Lateral Capacity of Rigid Caisson

[ghgeo]

I need to analyze a reinforced concrete caisson that will support a sound barrier wall that is subjected to wind loads. The caisson is to be 3.0 ft in diameter; the top of caisson is located 1.5 ft below ground surface; and the caisson length is 12.5 ft. I’ve attached a sketch showing the applicable geometry.

The caisson width and length come from approved DOT design drawings. However, these drawings are only applicable when the ground surface is level. Since the adjacent ground is to be sloped, I need to do a site specific design.

I have the basic understanding of how to run a Com624 lateral analysis, but based on the depth to width ratio of this caisson, I would think it would act like a “rigid” pile and the Com624 analysis isn’t really applicable?

All of my available references explain the difference between a flexible pile and rigid pile, discuss how to perform a lateral analysis of flexible piles, but skip over the lateral analysis of a rigid pile.

So, I’m looking for any suggested references, methods, hints, tips, etc., on how to approach this analysis.

Thanks!

 

[FixedEarth]

In the following link, there is a great program called POLEFDN. Use it solve your required embedment after entering soil data and loading data.

http://www.steeltools.org/STEELTOOL...?UserKey=bd227887-bcb8-4012-baf5-6621c8ac8032

If you want more analysis like shear, moement and deflection with depth, "Foundations and Earth Retaining Structures" book by Budhu has a free software called APILES.

 

[rscassar]

ghgeo

I would completely ignore the top 5' where the slope is located. The piling design code I use ignores the top 1.5*pile diameter to allow for soil shrinkage away from the pile.

For your example, I would have something like this:

*see attachment*

Mr. Tomanovich excel spreadsheet abilities are just awesome.

The forces I have used in the attachment are estimates based on what a pole of similar dimensions would be designed in my area. I also used metric units so there may be some rounding errors as I convert back and forth between units.

thread507-278480
thread507-254169

The above are some similar threads that have occurred recently.

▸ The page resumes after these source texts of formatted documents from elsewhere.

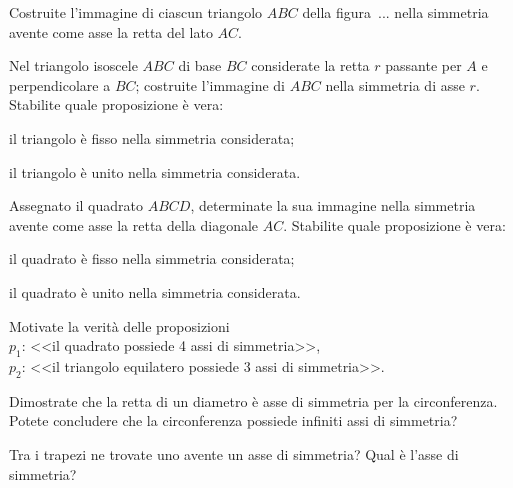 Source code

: \begin{esercizio}
\label{ese:8.18}
Costruite l'immagine di ciascun triangolo $ABC$ della figura~... nella simmetria avente come asse la retta del lato $AC$.
\end{esercizio}

\begin{esercizio}
\label{ese:8.19}
Nel triangolo isoscele $ABC$ di base $BC$ considerate la retta $r$ passante per $A$ e perpendicolare a $BC$; costruite l'immagine di $ABC$ nella simmetria di asse $r$. Stabilite quale proposizione è vera:
\begin{enumeratea}
\item il triangolo è fisso nella simmetria considerata;
\item il triangolo è unito nella simmetria considerata.
\end{enumeratea}
\end{esercizio}

\begin{esercizio}
\label{ese:8.20}
Assegnato il quadrato $ABCD$, determinate la sua immagine nella simmetria avente come asse la retta della diagonale $AC$. Stabilite quale proposizione è vera:
\begin{enumeratea}
\item il quadrato è fisso nella simmetria considerata;
\item il quadrato è unito nella simmetria considerata.
\end{enumeratea}
\end{esercizio}

\begin{esercizio}
\label{ese:8.21}
Motivate la verità delle proposizioni\\
$p_1$: <<il quadrato possiede 4 assi di simmetria>>,\\
$p_2$: <<il triangolo equilatero possiede 3 assi di simmetria>>.
\end{esercizio}

\begin{esercizio}
\label{ese:8.22}
Dimostrate che la retta di un diametro è asse di simmetria per la circonferenza. Potete concludere che la circonferenza possiede infiniti assi di simmetria?
\end{esercizio}

\begin{esercizio}
\label{ese:8.23}
Tra i trapezi ne trovate uno avente un asse di simmetria? Qual è l'asse di simmetria? 
\end{esercizio}

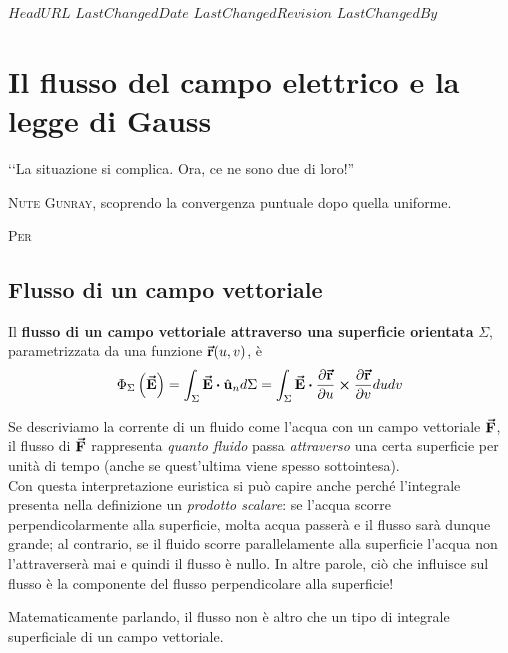 \svnidlong
{$HeadURL$}
{$LastChangedDate$}
{$LastChangedRevision$}
{$LastChangedBy$}

\chapter{Il flusso del campo elettrico e la legge di Gauss}

\begin{introduction}
	‘‘La situazione si complica. Ora, ce ne sono due di loro!''
	\begin{flushright}
		\textsc{Nute Gunray,} scoprendo la convergenza puntuale dopo quella uniforme. %
	\end{flushright}
\end{introduction}
\lettrine[findent=1pt, nindent=0pt]{P}{er}  %
\section{Flusso di un campo vettoriale}
\begin{define}
	Il \textbf{flusso di un campo vettoriale attraverso una superficie orientata} $\Sigma$, parametrizzata da una funzione $\vb*{\va{r}}(u,v)$, è
	\begin{equation}
		\Phi_{\Sigma}\left(\vba{E}\right)=\int_{\Sigma}\vba{E}\vdot\vbh{u}_nd\Sigma=\int_{\Sigma}\vba{E}\vdot\frac{\partial \vba{r}}{\partial u}\cross\frac{\partial \vba{r}}{\partial v}dudv
	\end{equation}
\end{define}
\begin{intuit}
	Se descriviamo la corrente di un fluido come l'acqua con un campo vettoriale $\vb*{\va{F}}$, il flusso di $\vb*{\va{F}}$ rappresenta \textit{quanto fluido} passa \textit{attraverso} una certa superficie per unità di tempo (anche se quest'ultima viene spesso sottointesa).\\
	Con questa interpretazione euristica si può capire anche perché l'integrale presenta nella definizione un \textit{prodotto scalare}: se l'acqua scorre perpendicolarmente alla superficie, molta acqua passerà e il flusso sarà dunque grande; al contrario, se il fluido scorre parallelamente alla superficie l'acqua non l'attraverserà mai e quindi il flusso è nullo. In altre parole, ciò che influisce sul flusso è la componente del flusso perpendicolare alla superficie!
\end{intuit}
Matematicamente parlando, il flusso non è altro che un tipo di integrale superficiale di un campo vettoriale. %

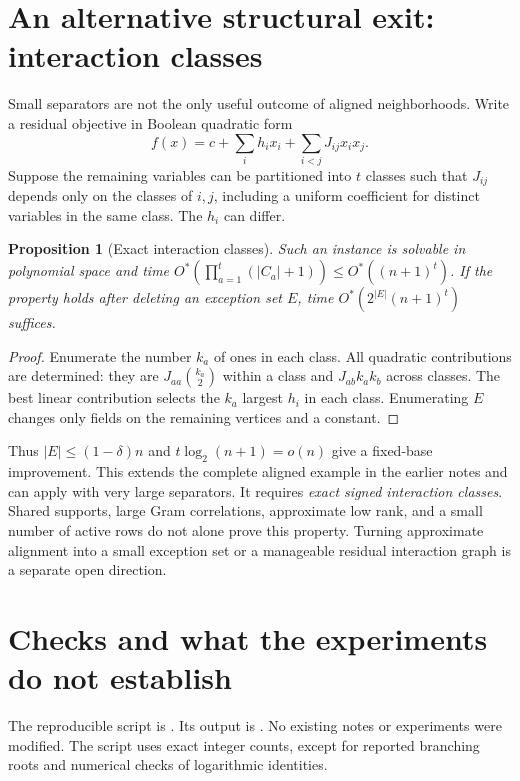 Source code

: \documentclass[11pt,a4paper]{article}
\newtheorem{proposition}{Proposition}
\theoremstyle{remark}
\newcommand{\Ostar}{O^{*}}
\begin{document}
\section{An alternative structural exit: interaction classes}

Small separators are not the only useful outcome of aligned neighborhoods.
Write a residual objective in Boolean quadratic form
\[
 f(x)=c+\sum_i h_i x_i+\sum_{i<j}J_{ij}x_i x_j.
\]
Suppose the remaining variables can be partitioned into $t$ classes such
that $J_{ij}$ depends only on the classes of $i,j$, including a uniform
coefficient for distinct variables in the same class. The $h_i$ can differ.

\begin{proposition}[Exact interaction classes]
Such an instance is solvable in polynomial space and time
$\Ostar(\prod_{a=1}^t(|C_a|+1))\le\Ostar((n+1)^t)$.
If the property holds after deleting an exception set $E$, time
$\Ostar(2^{|E|}(n+1)^t)$ suffices.
\end{proposition}
\begin{proof}
Enumerate the number $k_a$ of ones in each class. All quadratic contributions
are determined: they are $J_{aa}\binom{k_a}{2}$ within a class and
$J_{ab}k_a k_b$ across classes. The best linear contribution selects the
$k_a$ largest $h_i$ in each class. Enumerating $E$ changes only fields on
the remaining vertices and a constant.
\end{proof}

Thus $|E|\le(1-\delta)n$ and $t\log_2(n+1)=o(n)$ give a fixed-base
improvement. This extends the complete aligned example in the earlier notes
and can apply with very large separators. It requires \emph{exact signed
interaction classes}. Shared supports, large Gram correlations, approximate
low rank, and a small number of active rows do not alone prove this property.
Turning approximate alignment into a small exception set or a manageable
residual interaction graph is a separate open direction.

\section{Checks and what the experiments do not establish}

The reproducible script is .
Its output is . No existing notes or experiments
were modified. The script uses exact integer counts, except for reported
branching roots and numerical checks of logarithmic identities.
\end{document}

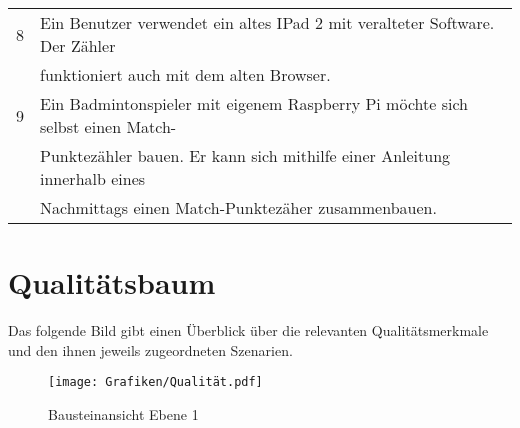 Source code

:\begin{center}
\begin{tabular}[h]{|l|l|}
\cline{1-2}
8 & Ein Benutzer verwendet ein altes IPad 2 mit veralteter Software. Der Zähler\\&funktioniert auch mit dem alten Browser.\\ 
\cline{1-2}
9 & Ein Badmintonspieler mit eigenem Raspberry Pi möchte sich selbst einen Match-\\&Punktezähler bauen. Er kann sich mithilfe einer Anleitung innerhalb eines\\&Nachmittags einen Match-Punktezäher zusammenbauen. \\ 
\cline{1-2}
\end{tabular}
\end{center}
\section{Qualitätsbaum}
Das folgende Bild gibt einen Überblick über die relevanten Qualitätsmerkmale und den ihnen jeweils zugeordneten Szenarien. 

\begin{figure}[h]
\begin{center}
\texttt{[image: Grafiken/Qualität.pdf]}
\caption{Bausteinansicht Ebene 1}
\end{center}
\end{figure}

Important things to note on your drawings will be the lateral load on the caisson. The geotechnical engineer will need to confirm whether the soil will have the capacity to develop the passive pressures either side of the pile. I am not a geotechnical engineer, but what I have done in the past is asked the geotechnical engineer to confirm the undrained shear strength of the soil (Cu or Su depending on region), multiplied this by 9 (i.e. 9*Cu) to calculate the passive resistance provided.

All the best.

 

[VoyageofDiscovery]

What Code are you required to design to?

 

[six06]

kikflip. That assumption of not considering the first 5 ft is usually normal to do if you have cohesive soils. Also that way of estimating/approximating the passive pressure is for cohesive soils also.

ghgeo. There is a very good method called strain wedge model (SWM) for analyzing laterally loaded piles. Its very good documented and there are two versions of a software based on this method that you can use (one free the other is not). The creator of the method are M. Ashour and Norris.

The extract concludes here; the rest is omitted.